A Comissão Técnica de Medicina Veterinária Legal do CRMV-SP atua para o reconhecimento da importância do perito médico-veterinário em casos que envolvam animais. Tália ressalta que a Comissão visa estabelecer um contato com a diretoria do IC de forma a fornecer conhecimento técnico-científico para a equipe pericial quando solicitado, ministrando formações e treinamentos e buscando demonstrar a importância da atuação do médico-veterinário no contexto pericial.

“Com o apoio e respaldo da diretora do CRMV-SP, nossa comissão tem como objetivos principais fortalecer, no âmbito criminal, a importância de a perícia médica-veterinária ser realizada por médicos-veterinários e de estimular o desenvolvimento de órgãos que possam atender estas demandas, pensando no bem-estar animal e Saúde Única como um todo”, afirma a presidente.

Conheça a Comissão de Medicina Veterinária Legal do CRMV-SP

Políticas públicas

Ampliar e aprimorar o trabalho dos peritos médicos-veterinários passa, certamente, pela necessidade de políticas públicas.
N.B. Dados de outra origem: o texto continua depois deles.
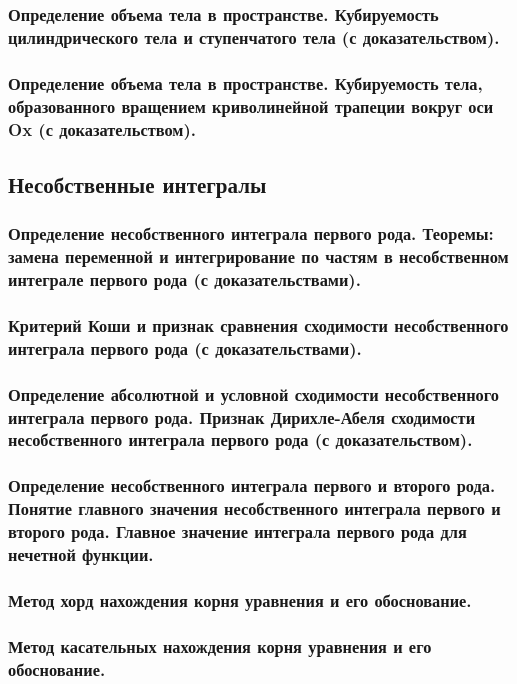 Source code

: \documentclass[10pt]{article}
\begin{document}
    \subsubsection{Определение объема тела в пространстве. Кубируемость цилиндрического тела и ступенчатого тела (с доказательством).}
    \subsubsection{Определение объема тела в пространстве. Кубируемость тела, образованного вращением криволинейной трапеции вокруг оси Ox (с доказательством).}
    \subsection{Несобственные интегралы}
    \subsubsection{Определение несобственного интеграла первого рода. Теоремы: замена переменной и интегрирование по частям в несобственном интеграле первого рода (с доказательствами).}
    \subsubsection{Критерий Коши и признак сравнения сходимости несобственного интеграла первого рода (с доказательствами).}
    \subsubsection{Определение абсолютной и условной сходимости несобственного интеграла первого рода. Признак Дирихле-Абеля сходимости несобственного интеграла первого рода (с доказательством).}
    \subsubsection{Определение несобственного интеграла первого и второго рода. Понятие главного значения несобственного интеграла первого и второго рода. Главное значение интеграла первого рода для нечетной функции.}
    \subsubsection{Метод хорд нахождения корня уравнения и его обоснование.}
    \subsubsection{Метод касательных нахождения корня уравнения и его обоснование.}
\end{document}
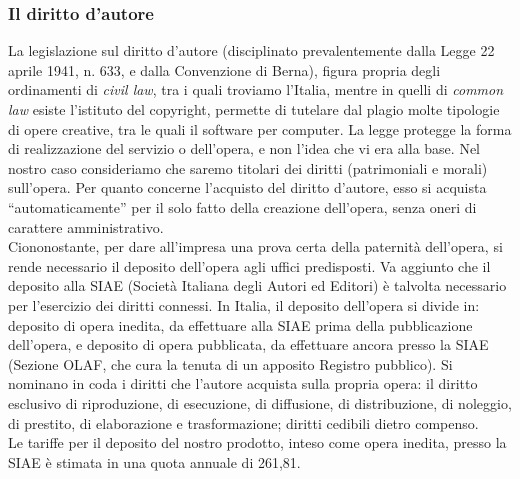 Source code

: \subsubsection{Il diritto d'autore}
La legislazione sul diritto d'autore (disciplinato prevalentemente dalla Legge 22 aprile 1941, n. 633, e dalla Convenzione di Berna), figura propria degli ordinamenti di \textit{civil law}, tra i quali troviamo l'Italia, mentre in quelli di \textit{common law} esiste l'istituto del copyright, permette di tutelare dal plagio molte tipologie di opere creative, tra le quali il software per computer. La legge protegge la forma di realizzazione del servizio o dell'opera, e non l'idea che vi era alla base. Nel nostro caso consideriamo che saremo titolari dei diritti (patrimoniali e morali) sull'opera. Per quanto concerne l'acquisto del diritto d'autore, esso si acquista ``automaticamente'' per il solo fatto della creazione dell'opera, senza oneri di carattere amministrativo.\\
Ciononostante, per dare all'impresa una prova certa della paternità dell'opera, si rende necessario il deposito dell'opera agli uffici predisposti. Va aggiunto che il deposito alla SIAE (Società Italiana degli Autori ed Editori) è talvolta necessario per l'esercizio dei diritti connessi. In Italia, il deposito dell'opera si divide in: deposito di opera inedita, da effettuare alla SIAE prima della pubblicazione dell'opera, e deposito di opera pubblicata, da effettuare ancora presso la SIAE (Sezione OLAF, che cura la tenuta di un apposito Registro pubblico). Si nominano in coda i diritti che l'autore acquista sulla propria opera: il diritto esclusivo di riproduzione, di esecuzione, di diffusione, di distribuzione, di noleggio, di prestito, di elaborazione e trasformazione; diritti cedibili dietro compenso.\\
Le tariffe per il deposito del nostro prodotto, inteso come opera inedita, presso la SIAE è stimata in una quota annuale di 261,81\officialeuro.

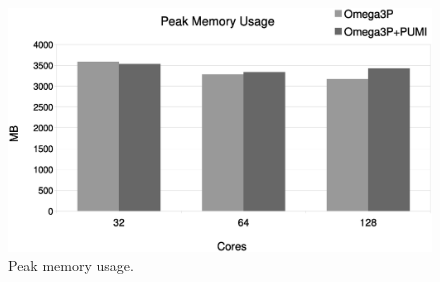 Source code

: \documentclass[a4paper]{article}
\begin{document}
\begin{figure}[ht]
\centering
  \includegraphics[width=\textwidth]{peak-memory-usage.eps}
  \caption{\label{fig:memusage} Peak memory usage.}
\end{figure}
\end{document}
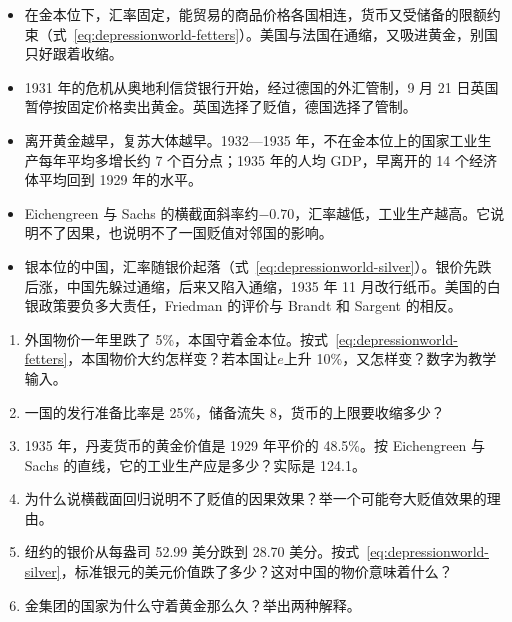 \begin{takeaways}
\begin{itemize}
\item 在金本位下，汇率固定，能贸易的商品价格各国相连，货币又受储备的限额约束（式~\eqref{eq:depressionworld-fetters}）。美国与法国在通缩，又吸进黄金，别国只好跟着收缩。
\item 1931 年的危机从奥地利信贷银行开始，经过德国的外汇管制，9 月 21 日英国暂停按固定价格卖出黄金。英国选择了贬值，德国选择了管制。
\item 离开黄金越早，复苏大体越早。1932—1935 年，不在金本位上的国家工业生产每年平均多增长约 7 个百分点；1935 年的人均 GDP，早离开的 14 个经济体平均回到 1929 年的水平。
\item Eichengreen 与 Sachs 的横截面斜率约$-0.70$，汇率越低，工业生产越高。它说明不了因果，也说明不了一国贬值对邻国的影响。
\item 银本位的中国，汇率随银价起落（式~\eqref{eq:depressionworld-silver}）。银价先跌后涨，中国先躲过通缩，后来又陷入通缩，1935 年 11 月改行纸币。美国的白银政策要负多大责任，Friedman 的评价与 Brandt 和 Sargent 的相反。
\end{itemize}
\end{takeaways}

\begin{selfcheck}
\begin{enumerate}
\item 外国物价一年里跌了 5\%，本国守着金本位。按式~\eqref{eq:depressionworld-fetters}，本国物价大约怎样变？若本国让$e$上升 10\%，又怎样变？数字为教学输入。
\item 一国的发行准备比率是 25\%，储备流失 8，货币的上限要收缩多少？
\item 1935 年，丹麦货币的黄金价值是 1929 年平价的 48.5\%。按 Eichengreen 与 Sachs 的直线，它的工业生产应是多少？实际是 124.1。
\item 为什么说横截面回归说明不了贬值的因果效果？举一个可能夸大贬值效果的理由。
\item 纽约的银价从每盎司 52.99 美分跌到 28.70 美分。按式~\eqref{eq:depressionworld-silver}，标准银元的美元价值跌了多少？这对中国的物价意味着什么？
\item 金集团的国家为什么守着黄金那么久？举出两种解释。
\end{enumerate}
\end{selfcheck}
Lazzari de Lima, que já teve a oportunidade de conversar com deputados e vereadores a respeito, conta que um enorme gargalo que há, atualmente, é para onde enviar os animais vitimados.

“Dependemos muito das ONGs, as quais já estão com sua capacidade no limite. Não é incomum o animal permanecer com o agressor, até a conclusão do processo. Então, um ponto fundamental é a construção de locais para onde esses animais possam ser deslocados. Também precisamos de um sistema de proteção ao médico-veterinário, pois esse profissional, muitas vezes, é o responsável por reconhecer a ocorrência do crime. O problema é que ao denunciar, ele pode sofrer algum tipo de retaliação por parte do autor, então é algo a ser aprimorado. Por fim, precisamos de IMLs veterinários e laboratórios especializados, especialmente para a realização de exames toxicológicos”, argumenta Lazzari de Lima.

O perito é integrante da Comissão de Medicina Veterinária Forense do IC-SP, que é responsável por estabelecer protocolos de atendimento aos crimes de maus-tratos a animais. “Exatamente por não haver médicos-veterinários suficientes dentro do IC, precisamos estabelecer critérios mínimos que possam ser abordados por peritos que não sejam da área, para que, posteriormente, seja possível um laudo complementar feito por um médico-veterinário”, explica.

Dicas ao se deparar com maus-tratos na rotina médica

  • Denunciar qualquer tipo de situação criminal ou suspeita de crime às autoridades competentes (Polícia Civil de São Paulo, Ministério Público ou delegacias especializadas do Departamento de Polícia de Proteção à Cidadania – DPPC);
  • Documentar a situação detalhadamente no prontuário de atendimento do animal;
  • Caso possível, fazer uma análise inicial (exame de corpo de delito) que pode auxiliar na investigação de um litígio.

Fonte: CRMV-SP, adaptado pela equipe Cães e Gatos VET FOOD.